How do you make two self-effacing, quiet Ohioans who do almost nothing in the prime of life but work on a wild dream interesting? Give them over to David McCullough and let him tell their story, that’s how. As with everything else of his that I’ve read, McCullough manages through the simple description of events without excess or hyperbole to weave a story that will move you to awe and teach you much about not only history, but the human spirit, human accomplishment and human relationships.
I suppose one could write a deeper psychological profile of the Wright Brothers that might explain much about how they came to accomplish what they accomplished. But McCullough is less interested in the psychology of what drove Wilbur and Orville Wright – and not insignificantly their schoolmarm sister Katharine – than in the simple courage and devotion they brought to the process of inventing the airplane. He provides just enough description of their childhood to show us the foundation of faith, family and industry on which Wilbur and Orville’s lives were built, they he takes us to their bicycle shop and the annual trips to Kitty Hawk where the two brothers steadfastly nurtured their curiosity about the science of flight until they managed to solve the puzzle of flight.
While McCullough is painstakingly clear about the scientific influences that helped the Wrights develop their airplane, he is equally precise in demonstrating how and why they were the first to harness the principles of sustained mechanical flight. But in the process, he also describes the host of hobbyists, financiers and pioneers who were striving to get man into the air. One can have little doubt that if they hadn’t succeeded when and how they did, someone else would have before long.
But the someone turns out to be these two guys, brothers who seem to have had few temptations to take them beyond the bosom of the immediate family and neighborhood in which they grew up.

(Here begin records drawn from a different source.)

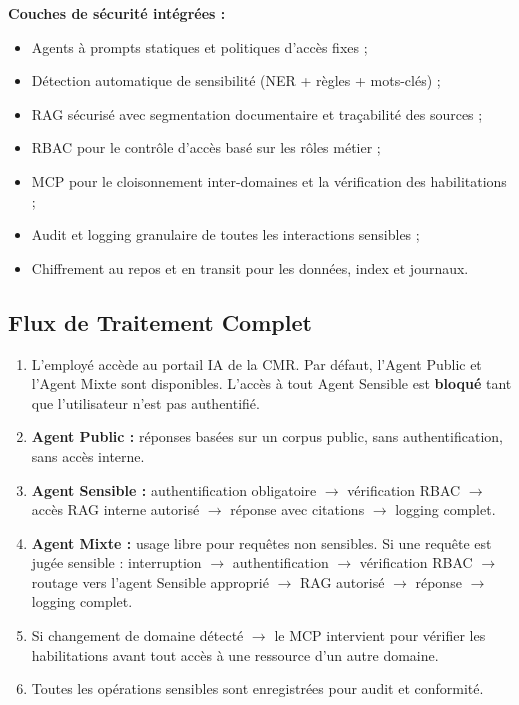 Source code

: \documentclass[12pt, a4paper]{report}
\begin{document}
\textbf{Couches de sécurité intégrées :}
\begin{itemize}
  \item Agents à prompts statiques et politiques d'accès fixes ;
  \item Détection automatique de sensibilité (NER + règles + mots-clés) ;
  \item RAG sécurisé avec segmentation documentaire et traçabilité des
        sources ;
  \item RBAC pour le contrôle d'accès basé sur les rôles métier ;
  \item MCP pour le cloisonnement inter-domaines et la vérification des
        habilitations ;
  \item Audit et logging granulaire de toutes les interactions sensibles ;
  \item Chiffrement au repos et en transit pour les données, index et
        journaux.
\end{itemize}

\subsection{Flux de Traitement Complet}

\begin{enumerate}
  \item L'employé accède au portail IA de la CMR. Par défaut, l'Agent
        Public et l'Agent Mixte sont disponibles. L'accès à tout Agent
        Sensible est \textbf{bloqué} tant que l'utilisateur n'est pas
        authentifié.
  \item \textbf{Agent Public :} réponses basées sur un corpus public,
        sans authentification, sans accès interne.
  \item \textbf{Agent Sensible :} authentification obligatoire
        $\rightarrow$ vérification RBAC $\rightarrow$ accès RAG interne
        autorisé $\rightarrow$ réponse avec citations $\rightarrow$
        logging complet.
  \item \textbf{Agent Mixte :} usage libre pour requêtes non sensibles.
        Si une requête est jugée sensible : interruption $\rightarrow$
        authentification $\rightarrow$ vérification RBAC $\rightarrow$
        routage vers l'agent Sensible approprié $\rightarrow$ RAG
        autorisé $\rightarrow$ réponse $\rightarrow$ logging complet.
  \item Si changement de domaine détecté $\rightarrow$ le MCP intervient
        pour vérifier les habilitations avant tout accès à une ressource
        d'un autre domaine.
  \item Toutes les opérations sensibles sont enregistrées pour audit et
        conformité.
\end{enumerate}
\end{document}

And, having been raised myself amid hardy, creative, mechanically minded problem solvers (though sadly not one myself), I found it easy to imagine them poring over their books and drawings and workbenches, overcoming each little obstacle until they had demonstrated what their intelligence and intuition told them had to be true – that if the materials could be shaped in the right way and given the right fuel and conditions, a machine could be made that could fly under the control of a pilot.
In The Wright Brothers, you’ll move from the dawn-of-the-century streets of Dayton, Ohio, to the lonely, windswept sands of Kitty Hawk and the Outer Banks and eventually to the streets of Paris and the adulation of the world. And you’ll see a simple family with simple needs but a steadfast determination and a grand dream. It’s a wonderful story, perhaps not McCullough’s best, but that’s only because he has told so many so well. I learned a great deal about science, culture, people and, of course, the development of flight from this book. Spell-binding would not be the word to describe it, but unfailingly interesting is more accurate, and, to my taste, just as compelling.